The normal distribution as shown in figure 1 can be used to represent the variability in the appearance of guilt for the population of  innocent suspects. In a homicide investigation, for example, just about anyone who is a friend, relative, associate, or was in the immediate vicinity of the crime will initially be considered a suspect.

figure 1. Possible Suspects Who Are Innocent

 People represented by the left hand tail would be either criminals in jail who couldn't have committed the crime or super upstanding citizens who would virtually never be accused in the first place. Those represented by the right tail would be the "usual suspects", innocent people who appear to be guilty such as hot heads, career criminals, or bad dressers.

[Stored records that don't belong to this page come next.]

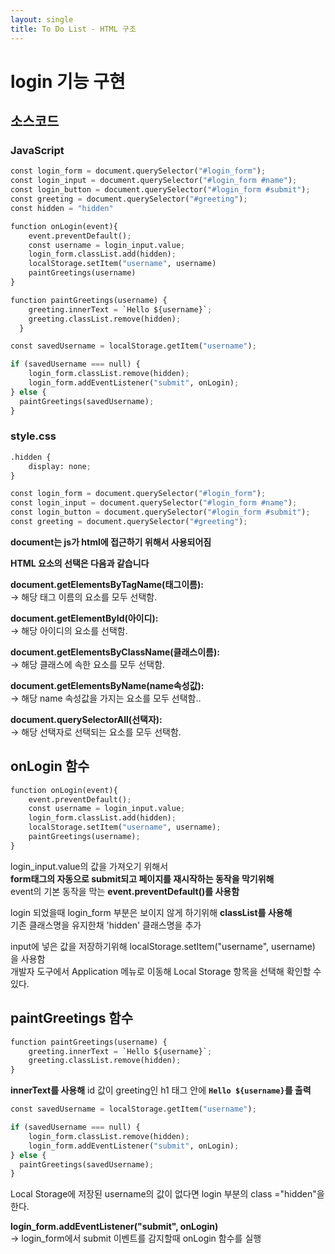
 ```yaml
---
layout: single
title: To Do List - HTML 구조
---
```


# login 기능 구현 

## 소스코드 

### JavaScript


```python
const login_form = document.querySelector("#login_form");
const login_input = document.querySelector("#login_form #name");
const login_button = document.querySelector("#login_form #submit");
const greeting = document.querySelector("#greeting");
const hidden = "hidden"

function onLogin(event){
    event.preventDefault();
    const username = login_input.value;
    login_form.classList.add(hidden);
    localStorage.setItem("username", username)
    paintGreetings(username)
}

function paintGreetings(username) {
    greeting.innerText = `Hello ${username}`;
    greeting.classList.remove(hidden);
  }

const savedUsername = localStorage.getItem("username");

if (savedUsername === null) {
    login_form.classList.remove(hidden);
    login_form.addEventListener("submit", onLogin);
} else {
  paintGreetings(savedUsername);
}
```

### style.css


```python
.hidden {
    display: none;
}
```


```python
const login_form = document.querySelector("#login_form");
const login_input = document.querySelector("#login_form #name");
const login_button = document.querySelector("#login_form #submit");
const greeting = document.querySelector("#greeting");
```

**document는 js가 html에 접근하기 위해서 사용되어짐**

**HTML 요소의 선택은 다음과 같습니다**

**document.getElementsByTagName(태그이름):** <br>
-> 해당 태그 이름의 요소를 모두 선택함.

**document.getElementById(아이디):** <br>
-> 해당 아이디의 요소를 선택함.

**document.getElementsByClassName(클래스이름):** <br>
-> 	해당 클래스에 속한 요소를 모두 선택함.

**document.getElementsByName(name속성값):** <br>
-> 해당 name 속성값을 가지는 요소를 모두 선택함..

**document.querySelectorAll(선택자):** <br>
-> 해당 선택자로 선택되는 요소를 모두 선택함.

## onLogin 함수 


```python
function onLogin(event){
    event.preventDefault();
    const username = login_input.value;
    login_form.classList.add(hidden);
    localStorage.setItem("username", username);
    paintGreetings(username);
}
```

login_input.value의 값을 가져오기 위해서 <br>
**form태그의 자동으로 submit되고 페이지를 재시작하는 동작을 막기위해** <br> 
event의 기본 동작을 막는 **event.preventDefault()를 사용함**  
  
login 되었을때 login_form 부분은 보이지 않게 하기위해 **classList를 사용해** <br>
기존 클래스명을 유지한채 'hidden' 클래스명을 추가

input에 넣은 값을 저장하기위해 localStorage.setItem("username", username) 을 사용함 <br>
개발자 도구에서 Application 메뉴로 이동해 Local Storage 항목을 선택해 확인할 수 있다. 

## paintGreetings 함수 


```python
function paintGreetings(username) {
    greeting.innerText = `Hello ${username}`;
    greeting.classList.remove(hidden);
}
```

**innerText를 사용해** id 값이 greeting인 h1 태그 안에 **`Hello ${username}`를 출력** 


```python
const savedUsername = localStorage.getItem("username");

if (savedUsername === null) {
    login_form.classList.remove(hidden);
    login_form.addEventListener("submit", onLogin);
} else {
  paintGreetings(savedUsername);
}
```

Local Storage에 저장된 username의 값이 없다면 login 부분의 class ="hidden"을 한다.

**login_form.addEventListener("submit", onLogin)** <br>
-> login_form에서 submit 이벤트를 감지할때 onLogin 함수를 실행  
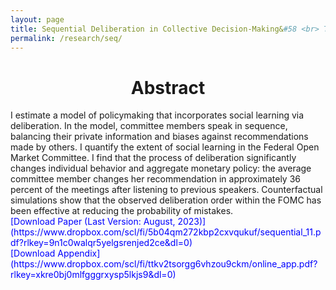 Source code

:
 ```yaml
---
layout: page
title: Sequential Deliberation in Collective Decision-Making&#58 <br> The Case of the FOMC
permalink: /research/seq/
---
```


<h1 style="text-align: center;" markdown="1"> Abstract</h1>
I estimate a model of policymaking that incorporates
social learning via deliberation. In the model, committee members
speak in sequence, balancing their private information and
biases against recommendations made by others. I quantify the extent
of social learning in the Federal Open Market Committee. I find
that the process of deliberation significantly changes individual behavior
and aggregate monetary policy: the average committee member
changes her recommendation in approximately 36 percent of the meetings
after listening to previous speakers. Counterfactual simulations
show that the observed deliberation order within the FOMC has been
effective at reducing the probability of mistakes.
<br>
<span style="color: blue">
[Download Paper (Last Version: August, 2023)](https://www.dropbox.com/scl/fi/5b04qm272kbp2cxvqukuf/sequential_11.pdf?rlkey=9n1c0walqr5yelgsrenjed2ce&dl=0) </span>
<br>
<span style="color: blue"> [Download Appendix](https://www.dropbox.com/scl/fi/ttkv2tsorgg6vhzou9ckm/online_app.pdf?rlkey=xkre0bj0mlfgggrxysp5lkjs9&dl=0) </span>




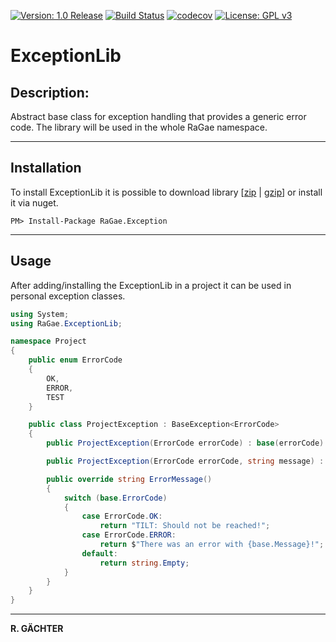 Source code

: [![Version: 1.0 Release](https://img.shields.io/badge/Version-1.0%20Release-green.svg)](https://github.com/sunriax) [![Build Status](https://www.travis-ci.org/sunriax/exception.svg?branch=master)](https://www.travis-ci.org/sunriax/exception) [![codecov](https://codecov.io/gh/sunriax/exception/branch/master/graph/badge.svg)](https://codecov.io/gh/sunriax/exception) [![License: GPL v3](https://img.shields.io/badge/License-GPL%20v3-blue.svg)](https://www.gnu.org/licenses/gpl-3.0)

# ExceptionLib

## Description:

Abstract base class for exception handling that provides a generic error code. The library will be used in the whole RaGae namespace.

---

## Installation

To install ExceptionLib it is possible to download library [[zip](https://github.com/sunriax/exception/releases/latest/download/Exception.zip) | [gzip](https://github.com/sunriax/exception/releases/latest/download/Exception.tar.gz)] or install it via nuget.

```
PM> Install-Package RaGae.Exception
```

---

## Usage

After adding/installing the ExceptionLib in a project it can be used in personal exception classes.

``` csharp
using System;
using RaGae.ExceptionLib;

namespace Project
{
    public enum ErrorCode
    {
        OK,
        ERROR,
        TEST
    }

    public class ProjectException : BaseException<ErrorCode>
    {
        public ProjectException(ErrorCode errorCode) : base(errorCode) { }

        public ProjectException(ErrorCode errorCode, string message) : base(errorCode, message) { }

        public override string ErrorMessage()
        {
            switch (base.ErrorCode)
            {
                case ErrorCode.OK:
                    return "TILT: Should not be reached!";
                case ErrorCode.ERROR:
                    return $"There was an error with {base.Message}!";
                default:
                    return string.Empty;
            }
        }
    }
}
```

---

**R. GÄCHTER**
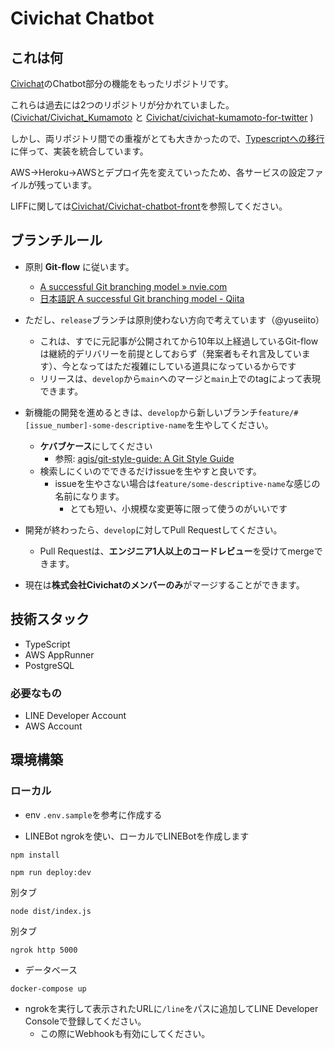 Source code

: # Civichat Chatbot

## これは何
[Civichat](https://civichat.jp/)のChatbot部分の機能をもったリポジトリです。

これらは過去には2つのリポジトリが分かれていました。([Civichat/Civichat_Kumamoto](https://github.com/Civichat/Civichat_Kumamoto) と [Civichat/civichat-kumamoto-for-twitter](https://github.com/Civichat/civichat-kumamoto-for-twitter) )

しかし、両リポジトリ間での重複がとても大きかったので、[Typescriptへの移行](https://scrapbox.io/Civichat/議論:技術選定の話)に伴って、実装を統合しています。

AWS->Heroku->AWSとデプロイ先を変えていったため、各サービスの設定ファイルが残っています。

LIFFに関しては[Civichat/Civichat-chatbot-front](https://github.com/Civichat/Civichat-chatbot-front)を参照してください。

## ブランチルール

- 原則 **Git-flow** に従います。
  - [A successful Git branching model » nvie.com](https://nvie.com/posts/a-successful-git-branching-model/)
  - [日本語訳 A successful Git branching model - Qiita](https://qiita.com/homhom44/items/9f13c646fa2619ae63d0])

- ただし、`release`ブランチは原則使わない方向で考えています（@yuseiito）
  - これは、すでに元記事が公開されてから10年以上経過しているGit-flowは継続的デリバリーを前提としておらず（発案者もそれ言及しています）、今となってはただ複雑にしている道具になっているからです
  - リリースは、`develop`から`main`へのマージと`main`上でのtagによって表現できます。

- 新機能の開発を進めるときは、`develop`から新しいブランチ`feature/#[issue_number]-some-descriptive-name`を生やしてください。
  - **ケバブケース**にしてください
    - 参照: [agis/git-style-guide: A Git Style Guide](https://github.com/agis/git-style-guide)
   - 検索しにくいのでできるだけissueを生やすと良いです。
     - issueを生やさない場合は`feature/some-descriptive-name`な感じの名前になります。
       - とても短い、小規模な変更等に限って使うのがいいです

- 開発が終わったら、`develop`に対してPull Requestしてください。
  - Pull Requestは、**エンジニア1人以上のコードレビュー**を受けてmergeできます。

- 現在は**株式会社Civichatのメンバーのみ**がマージすることができます。

## 技術スタック

- TypeScript
- AWS AppRunner
- PostgreSQL

### 必要なもの
 - LINE Developer Account
 - AWS Account

## 環境構築

### ローカル

- env
`.env.sample`を参考に作成する

- LINEBot
ngrokを使い、ローカルでLINEBotを作成します

```
npm install
```

```
npm run deploy:dev
```

別タブ

```
node dist/index.js
```

別タブ

```
ngrok http 5000
```

- データベース

```
docker-compose up
```

- ngrokを実行して表示されたURLに`/line`をパスに追加してLINE Developer Consoleで登録してください。
  - この際にWebhookも有効にしてください。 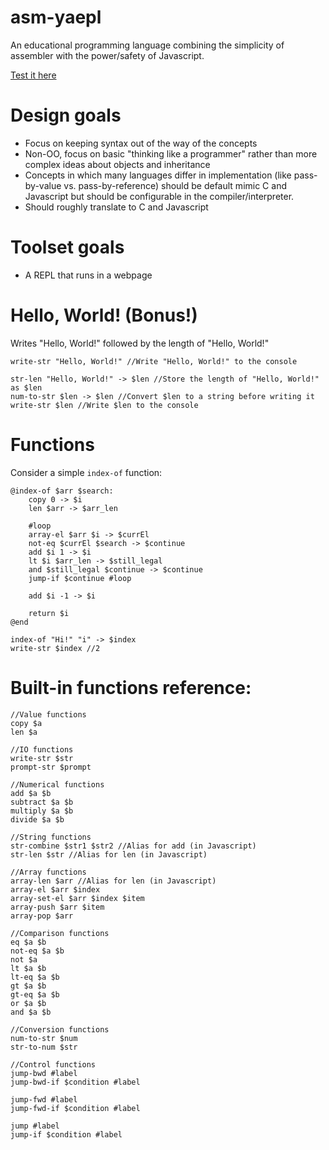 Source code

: # asm-yaepl
An educational programming language combining the simplicity of assembler with the power/safety of Javascript.

[Test it here](https://matthewsot.github.io/asm-yaepl/test.html)

# Design goals
- Focus on keeping syntax out of the way of the concepts
- Non-OO, focus on basic "thinking like a programmer" rather than more complex ideas about objects and inheritance
- Concepts in which many languages differ in implementation (like pass-by-value vs. pass-by-reference) should be default mimic C and Javascript but should be configurable in the compiler/interpreter.
- Should roughly translate to C and Javascript

# Toolset goals
- A REPL that runs in a webpage

# Hello, World! (Bonus!)
Writes "Hello, World!" followed by the length of "Hello, World!"
```
write-str "Hello, World!" //Write "Hello, World!" to the console

str-len "Hello, World!" -> $len //Store the length of "Hello, World!" as $len
num-to-str $len -> $len //Convert $len to a string before writing it
write-str $len //Write $len to the console
```

# Functions
Consider a simple ``index-of`` function:

```
@index-of $arr $search:
    copy 0 -> $i
    len $arr -> $arr_len

    #loop
    array-el $arr $i -> $currEl
    not-eq $currEl $search -> $continue
    add $i 1 -> $i
    lt $i $arr_len -> $still_legal
    and $still_legal $continue -> $continue
    jump-if $continue #loop
    
    add $i -1 -> $i
    
    return $i
@end

index-of "Hi!" "i" -> $index
write-str $index //2
```

# Built-in functions reference:
```
//Value functions
copy $a
len $a

//IO functions
write-str $str
prompt-str $prompt

//Numerical functions
add $a $b
subtract $a $b
multiply $a $b
divide $a $b

//String functions
str-combine $str1 $str2 //Alias for add (in Javascript)
str-len $str //Alias for len (in Javascript)

//Array functions
array-len $arr //Alias for len (in Javascript)
array-el $arr $index
array-set-el $arr $index $item
array-push $arr $item
array-pop $arr

//Comparison functions
eq $a $b
not-eq $a $b
not $a
lt $a $b
lt-eq $a $b
gt $a $b
gt-eq $a $b
or $a $b
and $a $b

//Conversion functions
num-to-str $num
str-to-num $str

//Control functions
jump-bwd #label
jump-bwd-if $condition #label

jump-fwd #label
jump-fwd-if $condition #label

jump #label
jump-if $condition #label
```
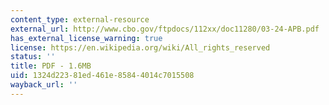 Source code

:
 ```yaml
---
content_type: external-resource
external_url: http://www.cbo.gov/ftpdocs/112xx/doc11280/03-24-APB.pdf
has_external_license_warning: true
license: https://en.wikipedia.org/wiki/All_rights_reserved
status: ''
title: PDF - 1.6MB
uid: 1324d223-81ed-461e-8584-4014c7015508
wayback_url: ''
---
```


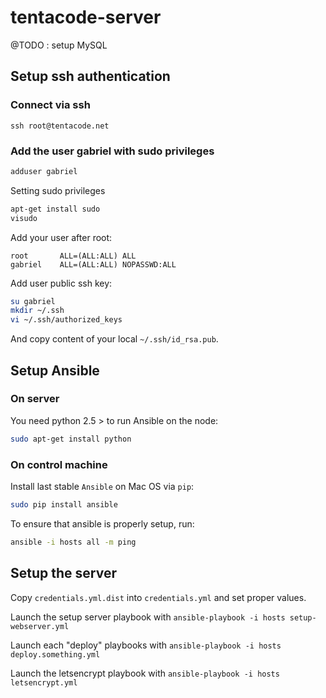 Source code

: # tentacode-server

@TODO : setup MySQL

## Setup ssh authentication

### Connect via ssh

```
ssh root@tentacode.net
```

### Add the user gabriel with sudo privileges

```bash
adduser gabriel
```

Setting sudo privileges

```bash
apt-get install sudo
visudo
```

Add your user after root:

```
root       ALL=(ALL:ALL) ALL
gabriel    ALL=(ALL:ALL) NOPASSWD:ALL
```

Add user public ssh key:

```bash
su gabriel
mkdir ~/.ssh
vi ~/.ssh/authorized_keys
```

And copy content of your local `~/.ssh/id_rsa.pub`.

## Setup Ansible

### On server

You need python 2.5 > to run Ansible on the node:

```bash
sudo apt-get install python
```

### On control machine

Install last stable `Ansible` on Mac OS via  `pip`:

```bash
sudo pip install ansible
```

To ensure that ansible is properly setup, run:

```bash
ansible -i hosts all -m ping
```

## Setup the server

Copy `credentials.yml.dist` into `credentials.yml` and set proper values.

Launch the setup server playbook with `ansible-playbook -i hosts setup-webserver.yml`

Launch each "deploy" playbooks with `ansible-playbook -i hosts deploy.something.yml`

Launch the letsencrypt playbook with `ansible-playbook -i hosts letsencrypt.yml` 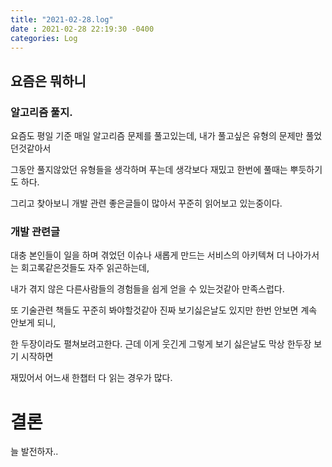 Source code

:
 ```yaml
---
title: "2021-02-28.log"
date : 2021-02-28 22:19:30 -0400
categories: Log
---
```


## 요즘은 뭐하니

### 알고리즘 풀지.

요즘도 평일 기준 매일 알고리즘 문제를 풀고있는데,  내가 풀고싶은 유형의 문제만 풀었던것같아서

그동안 풀지않았던 유형들을 생각하며 푸는데 생각보다 재밌고 한번에 풀때는 뿌듯하기도 하다.

그리고 찾아보니 개발 관련 좋은글들이 많아서 꾸준히 읽어보고 있는중이다.

### 개발 관련글

대충 본인들이 일을 하며 겪었던 이슈나 새롭게 만드는 서비스의 아키텍쳐 더 나아가서는 회고록같은것들도 자주 읽곤하는데,

내가 겪지 않은 다른사람들의 경험들을 쉽게 얻을 수 있는것같아 만족스럽다.

또 기술관련 책들도 꾸준히 봐야할것같아 진짜 보기싫은날도 있지만 한번 안보면 계속 안보게 되니,

한 두장이라도 펼쳐보려고한다. 근데 이게 웃긴게 그렇게 보기 싫은날도 막상 한두장 보기 시작하면

재밌어서 어느새 한챕터 다 읽는 경우가 많다.

# 결론

늘 발전하자..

If the standard of judgment were positioned as shown in figure 2 then all the innocent people represented by the red area would be judged guilty if they were unlucky enough to be arrested and tried for the crime (type I errors). Since the normal distribution extends to infinity, type I errors would never be zero even if the standard of judgment were moved to the far right. The only way to prevent all type I errors would be to arrest no one. Unfortunately this would drive the number of unpunished criminals or type II errors through the roof.

figure 2. Innocent Suspects Who Are Arrested and Tried for a Crime

Figure 3 shows what happens not only to innocent suspects but also guilty ones when they are arrested and tried for crimes. In this case, the criminals are clearly guilty and face certain punishment if arrested.

figure 3. What Happens to Innocent Suspects or Clearly Guilty Criminals if They Are Arrested and Tried


figure 4. What Happens to Innocent Suspects or Not So Clearly Guilty Criminals if They Are Arrested and Tried.

If the police bungle the investigation and arrest an innocent suspect, there is still a chance that the innocent person could go to jail. Also, since the normal distribution extends to infinity in both positive and negative directions there is a very slight chance that a guilty person could be found on the left had side of the standard of judgment. This means he would incorrectly be set free.  

Unfortunately, justice is often not as straightforward as illustrated in figure 3. Figure 4 shows the more typical case in which the real criminals are not so clearly guilty. Notice that the means of the two distributions are much closer together. As before, if bungling police officers arrest an innocent suspect there's a small chance that the wrong person will be convicted. However, there is now also a significant chance that a guilty person will be set free. This is represented by the yellow/green area under the curve on the left and is a type II error.

If the standard of judgment is moved to the left by making it less strict the number of type II errors or criminals going free will be reduced. This could be done by throwing out the reasonable doubt standard and instructing the jury to find the defendant guilty if they think it's possible that she did the crime. However, this would make the type I errors unacceptably high. While fixing the justice system by moving the standard of judgment has great appeal in the end there is no free lunch.

The need for unbiased, highly trained, top quality police investigators with state of the art equipment should be obvious.  There is no possibility of having a type I error if the police never arrest the wrong person. Improving the accuracy of police investigations is expensive and complex but achievable in today's world with tools such as DNA testing. The famous trial of  O. J.  Simpson would either have ended in a guilty verdict or not have occurred at all if the Los Angeles Police officers investigating the crime had been beyond reproach.